HHS pick Sylvia Mathews Burwell questioned on health law
WASHINGTON — President Obama's nominee for health secretary drew support from Republican senators on Thursday even as they challenged the health law she would be charged with carrying out.
Sylvia Mathews Burwell defended the Affordable Care Act, asserting that it has improved the economy, held down the growth of health costs, reduced premiums and expanded coverage.
The law “is making a positive difference in the lives of our families and our communities,” Burwell, who now serves as Obama's budget director, said in testimony before the Senate Health, Education, Labor and Pensions Committee, the first of two Senate committees that will hold hearings on her nomination to lead the Health and Human Services Department.
The top committee Republican, Sen. Lamar Alexander of Tennessee, warned her that Republicans hope to retake the Senate in November and scale back the law in numerous ways.
“Republicans would like to repair the damage Obamacare has done,” Alexander said.

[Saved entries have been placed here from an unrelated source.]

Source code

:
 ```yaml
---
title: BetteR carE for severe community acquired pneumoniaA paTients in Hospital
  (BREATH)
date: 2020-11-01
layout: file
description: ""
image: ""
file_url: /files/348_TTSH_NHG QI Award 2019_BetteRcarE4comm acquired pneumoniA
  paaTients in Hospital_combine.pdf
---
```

But at the same time, Alexander cited Burwell's “reputation for competence,” and she was effusively introduced at the hearing by another Republican, Sen. John McCain of Arizona. Sen. Richard Burr, R-N.C., declared he plans to vote in favor of her.
The exchanges point to a smooth confirmation for Burwell, 48, even as her nomination hearings allow Republicans to focus renewed election-year attention on the unpopular health law.